* _TASK TO CARRY OUT_: Could you restate all of the records below exactly, with the pictures left out?
----------
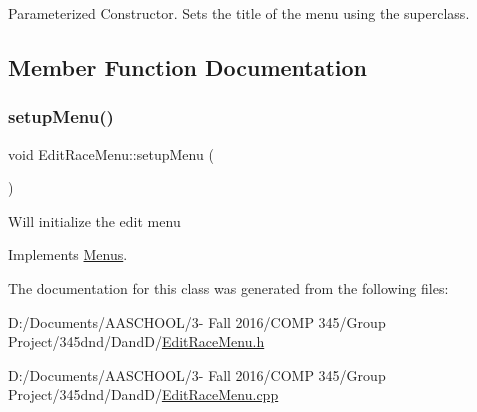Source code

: Parameterized Constructor. Sets the title of the menu using the superclass. 

\subsection{Member Function Documentation}
\hypertarget{class_edit_race_menu_ad2d2cba34426c68f678b1c04cddd2aed}{}\label{class_edit_race_menu_ad2d2cba34426c68f678b1c04cddd2aed} 
\subsubsection{\texorpdfstring{setup\+Menu()}{setupMenu()}}
{\footnotesize\ttfamily void Edit\+Race\+Menu\+::setup\+Menu (\begin{DoxyParamCaption}{ }\end{DoxyParamCaption})\hspace{0.3cm}{\ttfamily [virtual]}}

Will initialize the edit menu 

Implements \hyperlink{class_menus}{Menus}.



The documentation for this class was generated from the following files\+:\begin{DoxyCompactItemize}
\item 
D\+:/\+Documents/\+A\+A\+S\+C\+H\+O\+O\+L/3-\/ Fall 2016/\+C\+O\+M\+P 345/\+Group Project/345dnd/\+Dand\+D/\hyperlink{_edit_race_menu_8h}{Edit\+Race\+Menu.\+h}\item 
D\+:/\+Documents/\+A\+A\+S\+C\+H\+O\+O\+L/3-\/ Fall 2016/\+C\+O\+M\+P 345/\+Group Project/345dnd/\+Dand\+D/\hyperlink{_edit_race_menu_8cpp}{Edit\+Race\+Menu.\+cpp}\end{DoxyCompactItemize}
----------
* _OUTPUT OF THE EXERCISE_:
Source code

: Parameterized Constructor. Sets the title of the menu using the superclass. 

\subsection{Member Function Documentation}
\hypertarget{class_edit_race_menu_ad2d2cba34426c68f678b1c04cddd2aed}{}\label{class_edit_race_menu_ad2d2cba34426c68f678b1c04cddd2aed} 
\subsubsection{\texorpdfstring{setup\+Menu()}{setupMenu()}}
{\footnotesize\ttfamily void Edit\+Race\+Menu\+::setup\+Menu (\begin{DoxyParamCaption}{ }\end{DoxyParamCaption})\hspace{0.3cm}{\ttfamily [virtual]}}

Will initialize the edit menu 

Implements \hyperlink{class_menus}{Menus}.



The documentation for this class was generated from the following files\+:\begin{DoxyCompactItemize}
\item 
D\+:/\+Documents/\+A\+A\+S\+C\+H\+O\+O\+L/3-\/ Fall 2016/\+C\+O\+M\+P 345/\+Group Project/345dnd/\+Dand\+D/\hyperlink{_edit_race_menu_8h}{Edit\+Race\+Menu.\+h}\item 
D\+:/\+Documents/\+A\+A\+S\+C\+H\+O\+O\+L/3-\/ Fall 2016/\+C\+O\+M\+P 345/\+Group Project/345dnd/\+Dand\+D/\hyperlink{_edit_race_menu_8cpp}{Edit\+Race\+Menu.\+cpp}\end{DoxyCompactItemize}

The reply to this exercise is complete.